È piuttosto complesso e contraddittorio Il primo re, il nuovo film di Matteo Rovere (Veloce come il vento) che segna una delle più costose operazioni produttive degli ultimi anni – si parla di circa 9 milioni di euro – e dei progetti più ambiziosi del cinema italiano recente. Lo è per i temi che racconta e per il modo in cui lo fa.
Alla base c’è il mito di Romolo e Remo, che qui diventa la storia di due fratelli che devono viaggiare e lottare per sopravvivere, per creare una comunità e una civiltà, concetti sui quali si scontreranno fino all’assassinio che di fatto fondò Roma.
Rovere, assieme a Filippo Gravino e Francesca Manieri, ha voluto togliere quel mito dalla mitizzazione del cinema, dai moduli del film epico tradizionale e ne ha fatto un film d’avventure barbaro e viscerale, ma che allo stesso tempo cerca molto seriamente di dire qualcosa sui personaggi e il loro contesto.
Da questo scontro tra istintività e seriosità nasce la difficoltà di inquadrare il film, anche per un pubblico che si trova un epico film di azione e violenza raccontato con ritmo lento e spesso meditabondo che s’impenna all’improvviso, scene d’azione che inframezzano riflessioni sulla divinità in proto-latino e che soprattutto si può trovare confuso tra un film che parrebbe non avere pretese se non meramente cinematografiche e invece una serie di sottotesti (volontari?) su cui discutere, soprattutto per quanto riguarda le questioni religiose e politiche che il film mette in scena: Camillo Langone su Il Foglio dà un’interessante lettura religiosa del film, riflettendo sull’importanza della questione divina nel film, della necessità di un’entità superiore per guidare le nostre azioni.
Oppure si potrebbe pensare al modo in cui Rovere mette in scena le radici del futuro impero romano, i suoi valori ideologici, che richiamano quelli delle sue propaggini fasciste o similari, ricalcate dal senso iconografico della regia, i ralenti, il trionfalismo del corpo violento e la riduzione della “politica” a scontro fisico prima che ideale, dialettico. È quindi un film problematico Il primo re e meno male verrebbe da dire, proprio perché non univoco, ambiguo e generatore di discussioni; peccato che dal punto di vista cinematografico la resa filmica sia inferiore alle ambizioni produttive e al senso narrativo.

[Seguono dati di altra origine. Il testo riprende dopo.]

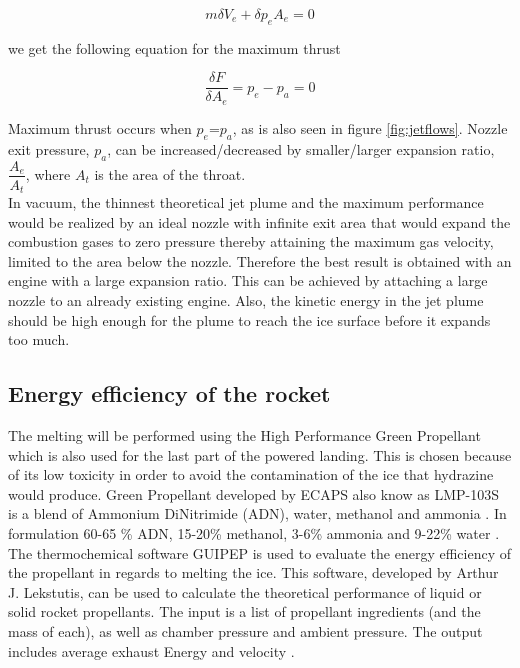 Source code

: \begin{equation}
m\delta V_e+\delta p_e A_e=0
\end{equation}

we get the following equation for the maximum thrust

\begin{equation}
\dfrac{\delta F}{\delta A_e}=p_e-p_a=0 
\end{equation}

Maximum thrust occurs when $p_e$=$p_a$, as is also seen in figure \ref{fig:jetflows}. Nozzle exit pressure, $p_a$, can be increased/decreased by smaller/larger expansion ratio, $\dfrac{A_e}{A_t}$, where $A_t$ is the area of the throat. \\
In vacuum, the thinnest theoretical jet plume and the maximum performance would be realized by an ideal nozzle with infinite exit area that would expand the combustion gases to zero pressure thereby attaining the maximum gas velocity, limited to the area below the nozzle. Therefore the best result is obtained with an engine with a large expansion ratio. This can be achieved by attaching a large nozzle to an already existing engine. Also, the kinetic energy in the jet plume should be high enough for the plume to reach the ice surface before it expands too much. 

\subsection{Energy efficiency of the rocket}
The melting will be performed using the High Performance Green Propellant which is also used for the last part of the powered landing. This is chosen because of its low toxicity in order to avoid the contamination of the ice that hydrazine would produce. Green Propellant developed by ECAPS also know as LMP-103S is a blend of Ammonium DiNitrimide (ADN), water, methanol and ammonia \cite{Walter_2014}. In formulation 60-65 \% ADN, 15-20\% methanol, 3-6\% ammonia and 9-22\% water \cite{Taylor_2013}.\\

The thermochemical software GUIPEP is used to evaluate the energy efficiency of the propellant in regards to melting the ice. This software, developed by Arthur J. Lekstutis, can be used to calculate the theoretical performance of liquid or solid rocket propellants. The input is a list of propellant ingredients (and the mass of each), as well as chamber pressure and ambient pressure. The output includes average exhaust Energy and velocity \cite{GUIPEP}. \\

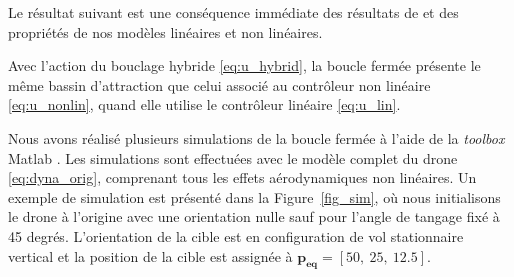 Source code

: Le résultat suivant est une conséquence immédiate des résultats de \cite[Ex. 1.7]{65} et des propriétés de nos modèles linéaires et non linéaires.

\begin{proposition}
    Avec l'action du bouclage hybride \eqref{eq:u_hybrid}, la boucle fermée présente le même bassin d'attraction que celui associé au contrôleur non linéaire \eqref{eq:u_nonlin}, quand elle utilise le contrôleur linéaire \eqref{eq:u_lin}.
\end{proposition}

Nous avons réalisé plusieurs simulations de la boucle fermée à l'aide de la \textit{toolbox} Matlab \cite{sanfelice_2017}. Les simulations sont effectuées avec le modèle complet du drone \eqref{eq:dyna_orig}, comprenant tous les effets aérodynamiques non linéaires. Un exemple de simulation est présenté dans la Figure~\ref{fig_sim}, où nous initialisons le drone à l'origine avec une orientation nulle sauf pour l'angle de tangage fixé à 45 degrés. L'orientation de la cible est en configuration de vol stationnaire vertical et la position de la cible est assignée à $\boldsymbol{p_{\text{eq}}} = [50,~25,~12.5]$.

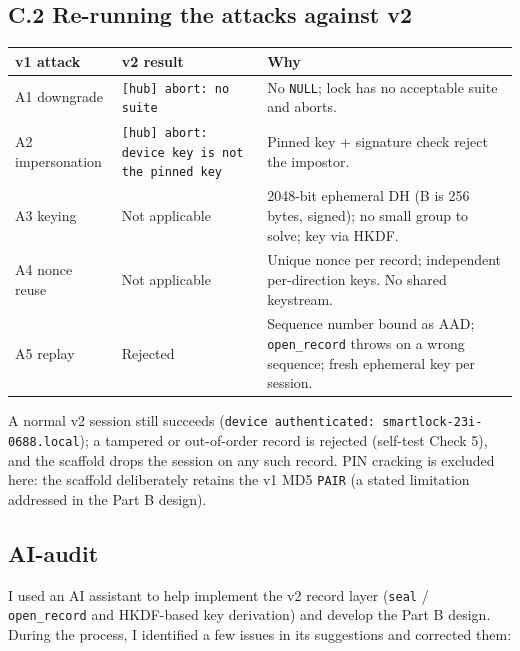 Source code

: \documentclass[11pt,a4paper]{article}
\begin{document}
\subsection{C.2 Re-running the attacks against v2}
\begin{center}
\renewcommand{\arraystretch}{1.25}
\begin{tabular}{@{}p{2.6cm}p{6.0cm}p{5.2cm}@{}}
\toprule
\textbf{v1 attack} & \textbf{v2 result} & \textbf{Why}\\
\midrule
A1 downgrade & \texttt{[hub] abort: no suite} & No \texttt{NULL}; lock has no
acceptable suite and aborts.\\
A2 impersonation & \texttt{[hub] abort: device key is not the pinned key} & Pinned
key + signature check reject the impostor.\\
A3 keying & Not applicable & 2048-bit ephemeral DH (B is 256 bytes, signed); no small
group to solve; key via HKDF.\\
A4 nonce reuse & Not applicable & Unique nonce per record; independent per-direction
keys. No shared keystream.\\
A5 replay & Rejected & Sequence number bound as AAD; \texttt{open\_record} throws on
a wrong sequence; fresh ephemeral key per session.\\
\bottomrule
\end{tabular}
\end{center}
A normal v2 session still succeeds (\texttt{device authenticated:
smartlock-23i-0688.local}); a tampered or out-of-order record is rejected
(self-test Check 5), and the scaffold drops the session on any such record. PIN
cracking is excluded here: the scaffold deliberately retains the v1 MD5 \texttt{PAIR}
(a stated limitation addressed in the Part B design).

\subsection{AI-audit}
I used an AI assistant to help implement the v2 record layer (\texttt{seal} /
\texttt{open\_record} and HKDF-based key derivation) and develop the Part B design.
During the process, I identified a few issues in its suggestions and corrected them:
\end{document}
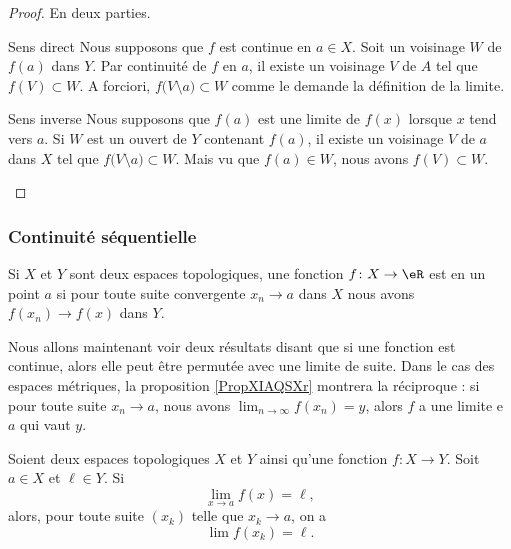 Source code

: \begin{proof}
    En deux parties.
    \begin{subproof}
        \item[Sens direct]
            Nous supposons que \( f\) est continue en \( a\in X\). Soit un voisinage \( W\) de \( f(a)\) dans \( Y\). Par continuité de \( f\) en \( a\), il existe un voisinage \( V\) de \( A\) tel que \( f(V)\subset W\). A forciori, \( f\big( V\setminus{{a}} \big)\subset W\) comme le demande la définition de la limite.
        \item[Sens inverse]
            Nous supposons que \( f(a)\) est une limite de \( f(x)\) lorsque \( x\) tend vers \( a\). Si \( W\) est un ouvert de \( Y\) contenant \( f(a)\), il existe un voisinage \( V\) de \( a\) dans \( X\) tel que \( f\big( V\setminus{{a}} \big)\subset W\). Mais vu que \( f(a)\in W\), nous avons \( f(V)\subset W\).
    \end{subproof}
\end{proof}

\subsubsection{Continuité séquentielle}

\begin{definition}  \label{DefENioICV}
    Si \( X\) et \( Y \) sont deux espaces topologiques, une fonction \( f\colon X\to \eR\) est  en un point \( a\) si pour toute suite convergente \( x_n\to a\) dans \( X\) nous avons \( f(x_n)\to f(x)\) dans \( Y\).
\end{definition}

\begin{normaltext}
    Nous allons maintenant voir deux résultats disant que si une fonction est continue, alors elle peut être permutée avec une limite de suite. Dans le cas des espaces métriques, la proposition \ref{PropXIAQSXr} montrera la réciproque : si pour toute suite \(x_n\to a\), nous avons \( \lim_{n\to \infty} f(x_n)=y\), alors \( f\) a une limite e \( a\) qui vaut \( y\).
\end{normaltext}

\begin{proposition} \label{fContEstSeqCont}
  Soient deux espaces topologiques \( X\) et \( Y\) ainsi qu'une fonction \( f\colon X\to Y\). Soit \( a\in X\) et \( \ell\in Y\). Si
  \begin{equation}
    \lim_{x\to a} f(x)=\ell,
  \end{equation}
  alors, pour toute suite \( (x_k) \) telle que \( x_k \to a \), on a
  \begin{equation}
    \lim f(x_k)=\ell.
  \end{equation}
\end{proposition}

O meglio, Rovere – anche produttore del film – finisce quasi divorato proprio dalla sua stessa macchina produttiva, come se non riuscisse a trovare una forza epica complessiva, un centro registico che renda il film forte e appassionante al di là dei singoli momenti o isolandone gli elementi (per esempio, il talento di Alessandro Borghi o la fotografia di Daniele Ciprì); è una macchina produttiva che non diventa un film vero e proprio, che incespica per andamento narrativo, profondità emotiva, resa visiva arrivando al paradosso di un film ad alto costo in cui si sentono i limiti di un budget comunque troppo basso per le ambizioni. E anche di un afflato verso le immagini, la loro costruzione e il loro significato fin troppo grezzo rispetto al progetto iniziale: si guarda al cinema di Refn e persino a Werner Herzog, ma si resta spesso un paio di passi indietro.